Five hybrid electric car myths debunked by Ipswich garage
- Credit: WPR Agency
Plug-in hybrid cars use both electricity and petrol or diesel and an expert car dealer in Ipswich has shared why they're becoming so popular, and how one could save you cash.
The government intends to ban the sale of new petrol and diesel cars from 2030 and is offering financial support to those looking to make the switch.
Dan Le Cocq works at Donalds Garage Ipswich on Crane Boulevard and believes there are a number of misconceptions about hybrid electric cars flying around.
He said; “Investing in anything unfamiliar can be a daunting experience, especially something as integral and important to everyday life as a car.
"Contrary to popular belief, the fundamentals of hybrid vehicles have been around for more than a century – although there have obviously been some huge advances in technology during that time."
Top five myths — debunked
- Hybrid electric vehicles are a new technology:
Though hybrid cars might seem like a product of the 21st century, the technology actually dates back to 1900 when Ferdinand Porsche produced the first known hybrid gas-electric prototype car.

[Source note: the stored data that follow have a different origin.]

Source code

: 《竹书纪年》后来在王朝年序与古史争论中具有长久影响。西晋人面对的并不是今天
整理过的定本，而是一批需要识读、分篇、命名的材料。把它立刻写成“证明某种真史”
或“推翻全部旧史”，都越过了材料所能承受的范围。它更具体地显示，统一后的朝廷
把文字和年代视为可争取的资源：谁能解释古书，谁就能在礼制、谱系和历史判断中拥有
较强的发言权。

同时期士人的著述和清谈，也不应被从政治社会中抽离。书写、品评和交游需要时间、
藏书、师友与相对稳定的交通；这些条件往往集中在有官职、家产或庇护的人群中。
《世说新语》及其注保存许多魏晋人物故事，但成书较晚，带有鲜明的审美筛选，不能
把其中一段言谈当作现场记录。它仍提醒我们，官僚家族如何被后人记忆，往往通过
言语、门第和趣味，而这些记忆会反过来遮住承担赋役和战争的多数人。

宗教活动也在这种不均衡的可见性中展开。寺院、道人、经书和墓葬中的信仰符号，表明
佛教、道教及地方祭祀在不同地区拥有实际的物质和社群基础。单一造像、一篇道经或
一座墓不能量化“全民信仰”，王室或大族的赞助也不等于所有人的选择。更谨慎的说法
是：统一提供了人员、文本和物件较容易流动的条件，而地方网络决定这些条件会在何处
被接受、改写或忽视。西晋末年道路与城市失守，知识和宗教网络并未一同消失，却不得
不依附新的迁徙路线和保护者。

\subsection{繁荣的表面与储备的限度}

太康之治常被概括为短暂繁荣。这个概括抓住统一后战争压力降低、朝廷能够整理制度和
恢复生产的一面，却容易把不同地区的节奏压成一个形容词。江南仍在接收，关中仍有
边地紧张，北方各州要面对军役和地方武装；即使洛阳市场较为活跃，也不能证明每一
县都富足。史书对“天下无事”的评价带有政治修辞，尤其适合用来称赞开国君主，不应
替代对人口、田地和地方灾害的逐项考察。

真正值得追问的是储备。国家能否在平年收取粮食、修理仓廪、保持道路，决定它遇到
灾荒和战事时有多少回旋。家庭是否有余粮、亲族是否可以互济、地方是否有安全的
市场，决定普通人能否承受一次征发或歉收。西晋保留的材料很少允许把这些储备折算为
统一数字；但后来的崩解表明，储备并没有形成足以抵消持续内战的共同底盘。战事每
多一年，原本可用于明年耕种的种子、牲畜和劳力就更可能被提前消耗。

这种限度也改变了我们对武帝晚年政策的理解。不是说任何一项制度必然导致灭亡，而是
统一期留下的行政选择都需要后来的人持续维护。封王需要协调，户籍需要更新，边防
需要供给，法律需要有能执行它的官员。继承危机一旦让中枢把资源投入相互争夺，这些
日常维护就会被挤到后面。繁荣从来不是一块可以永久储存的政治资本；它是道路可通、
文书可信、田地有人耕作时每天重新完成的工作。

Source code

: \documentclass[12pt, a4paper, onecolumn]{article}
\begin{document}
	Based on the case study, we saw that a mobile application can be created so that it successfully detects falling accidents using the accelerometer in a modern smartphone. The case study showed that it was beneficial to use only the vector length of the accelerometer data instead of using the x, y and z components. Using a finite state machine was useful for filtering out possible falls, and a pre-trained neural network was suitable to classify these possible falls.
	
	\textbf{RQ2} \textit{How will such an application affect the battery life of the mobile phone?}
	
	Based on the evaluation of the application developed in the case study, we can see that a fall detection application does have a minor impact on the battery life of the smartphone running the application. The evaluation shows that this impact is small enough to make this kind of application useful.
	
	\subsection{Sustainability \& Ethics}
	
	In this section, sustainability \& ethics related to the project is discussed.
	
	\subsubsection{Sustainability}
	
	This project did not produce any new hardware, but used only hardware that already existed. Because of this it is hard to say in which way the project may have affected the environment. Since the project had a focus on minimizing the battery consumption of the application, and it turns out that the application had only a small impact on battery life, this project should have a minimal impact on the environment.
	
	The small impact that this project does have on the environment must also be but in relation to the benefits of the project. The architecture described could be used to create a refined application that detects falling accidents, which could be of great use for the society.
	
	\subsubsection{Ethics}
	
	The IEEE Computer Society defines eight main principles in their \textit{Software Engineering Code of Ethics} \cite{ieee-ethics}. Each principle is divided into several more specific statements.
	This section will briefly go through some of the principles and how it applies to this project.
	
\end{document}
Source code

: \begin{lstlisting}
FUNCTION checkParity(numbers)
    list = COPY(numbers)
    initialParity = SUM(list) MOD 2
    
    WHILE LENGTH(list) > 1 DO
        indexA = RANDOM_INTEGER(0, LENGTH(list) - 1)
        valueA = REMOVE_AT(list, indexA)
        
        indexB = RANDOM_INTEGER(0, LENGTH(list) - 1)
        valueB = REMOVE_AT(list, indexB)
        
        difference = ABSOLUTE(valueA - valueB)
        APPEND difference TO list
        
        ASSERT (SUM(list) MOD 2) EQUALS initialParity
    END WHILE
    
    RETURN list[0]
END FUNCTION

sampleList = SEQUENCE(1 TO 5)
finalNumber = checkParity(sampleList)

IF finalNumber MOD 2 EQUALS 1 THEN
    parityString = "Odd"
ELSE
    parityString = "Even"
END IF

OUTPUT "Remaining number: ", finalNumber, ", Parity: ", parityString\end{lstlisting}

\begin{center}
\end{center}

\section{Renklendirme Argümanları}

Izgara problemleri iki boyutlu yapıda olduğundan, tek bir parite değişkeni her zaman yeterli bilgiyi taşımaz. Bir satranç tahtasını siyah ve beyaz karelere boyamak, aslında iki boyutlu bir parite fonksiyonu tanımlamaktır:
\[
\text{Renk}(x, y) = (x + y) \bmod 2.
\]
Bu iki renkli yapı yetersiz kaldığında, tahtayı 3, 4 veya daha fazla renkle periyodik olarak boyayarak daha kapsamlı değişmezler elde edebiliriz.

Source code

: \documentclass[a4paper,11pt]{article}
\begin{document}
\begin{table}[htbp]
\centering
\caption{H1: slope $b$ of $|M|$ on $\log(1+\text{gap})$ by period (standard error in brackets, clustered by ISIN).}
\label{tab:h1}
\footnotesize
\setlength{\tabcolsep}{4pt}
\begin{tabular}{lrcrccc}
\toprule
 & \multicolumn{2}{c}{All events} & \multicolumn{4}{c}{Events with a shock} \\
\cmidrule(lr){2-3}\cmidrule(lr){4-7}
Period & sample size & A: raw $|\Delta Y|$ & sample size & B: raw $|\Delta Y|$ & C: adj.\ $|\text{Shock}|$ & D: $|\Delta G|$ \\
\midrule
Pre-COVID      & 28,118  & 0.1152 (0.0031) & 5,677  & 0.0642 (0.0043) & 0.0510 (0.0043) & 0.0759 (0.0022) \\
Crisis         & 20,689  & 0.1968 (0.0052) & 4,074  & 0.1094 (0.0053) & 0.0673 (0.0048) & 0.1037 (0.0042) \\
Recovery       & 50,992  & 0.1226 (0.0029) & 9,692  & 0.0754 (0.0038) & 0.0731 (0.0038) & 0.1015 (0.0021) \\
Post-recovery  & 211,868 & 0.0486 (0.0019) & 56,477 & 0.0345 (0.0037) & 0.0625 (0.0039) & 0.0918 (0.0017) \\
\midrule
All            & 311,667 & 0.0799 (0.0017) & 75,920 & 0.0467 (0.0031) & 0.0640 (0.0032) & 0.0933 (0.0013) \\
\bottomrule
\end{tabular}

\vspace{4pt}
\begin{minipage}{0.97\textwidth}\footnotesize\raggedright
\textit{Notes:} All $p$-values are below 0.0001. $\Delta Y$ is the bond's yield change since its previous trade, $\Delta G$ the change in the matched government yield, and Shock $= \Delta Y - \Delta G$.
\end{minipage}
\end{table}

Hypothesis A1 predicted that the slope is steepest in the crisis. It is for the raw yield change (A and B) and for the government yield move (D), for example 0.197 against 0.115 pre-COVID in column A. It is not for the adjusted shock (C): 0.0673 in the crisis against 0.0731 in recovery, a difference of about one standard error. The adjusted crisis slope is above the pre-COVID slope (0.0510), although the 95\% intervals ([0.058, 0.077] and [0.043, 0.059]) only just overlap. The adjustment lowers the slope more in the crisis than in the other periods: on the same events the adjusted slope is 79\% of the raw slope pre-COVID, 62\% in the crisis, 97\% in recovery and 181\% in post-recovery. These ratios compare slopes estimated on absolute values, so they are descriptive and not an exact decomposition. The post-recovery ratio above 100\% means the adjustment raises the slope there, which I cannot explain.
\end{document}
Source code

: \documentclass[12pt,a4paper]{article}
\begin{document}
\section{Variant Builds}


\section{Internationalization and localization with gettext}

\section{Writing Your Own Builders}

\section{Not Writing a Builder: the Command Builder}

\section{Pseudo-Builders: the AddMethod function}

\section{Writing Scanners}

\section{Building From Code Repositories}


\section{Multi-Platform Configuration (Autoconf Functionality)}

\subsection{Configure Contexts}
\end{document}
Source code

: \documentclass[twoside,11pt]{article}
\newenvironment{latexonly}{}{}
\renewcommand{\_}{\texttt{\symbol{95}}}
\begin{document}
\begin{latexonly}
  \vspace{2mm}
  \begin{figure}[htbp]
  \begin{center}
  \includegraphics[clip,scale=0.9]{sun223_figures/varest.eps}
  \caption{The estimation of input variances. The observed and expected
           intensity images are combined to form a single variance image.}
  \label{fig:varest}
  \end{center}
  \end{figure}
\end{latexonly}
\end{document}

Five years later, the first patent for a gas-electric hybrid vehicle was filed by American engineer, H. Piper.
Unlike today, little concern was given to the impact of petrol vehicles on the environment in the 20th century, so they became the dominating technology simply by default.
Driving a hybrid electric vehicle is different to driving a petrol or diesel car and requires you to change the way you drive: This is not true at all, most people don’t even notice they’re driving a plug-in hybrid.
Given that the technology in the car automatically identifies whether it is most efficient to use the electric motor, the petrol engine or both combined, there is no behavioural change required – control remains firmly in the driver’s seat.
Hybrid electric vehicles are more expensive than petrol cars: Plug-in hybrid cars are highly efficient and are therefore a good choice when it comes to saving money long-term.
Some plug-in hybrids have an all-electric range of up to 37 miles, which is more than the average UK daily commute.
That means it’s possible not to spend a penny on petrol during the week, but still have the option to use petrol power for a longer drive on the weekend.
For most people, the electricity to charge the car costs significantly less than the fuel to drive the equivalent electric-only mileage.
Hybrid electric vehicles take too long to charge: People often say that one of the biggest barriers to purchasing a hybrid car is that they’ve heard it takes days to charge – which really isn’t the case.
To completely recharge the hybrid system’s battery takes as little as three hours using a fast charger, or from four hours via a domestic three-pin plug socket.
Most users get into the habit of plugging in the car when they get home, so it’s fully recharged and ready to go in time for their next trip.
Hybrid electric vehicles won’t save you money: With councils across the UK, including Ipswich, looking for ways to reduce air pollution, charges for petrol or diesel vehicles entering city centres are becoming a staple of urban life.
Due to their low emissions, plug-in hybrid cars may avoid such charges.
Owners also benefit from an exemption on their first 12 months of road tax, while further incentives may be available through employers and manufacturers.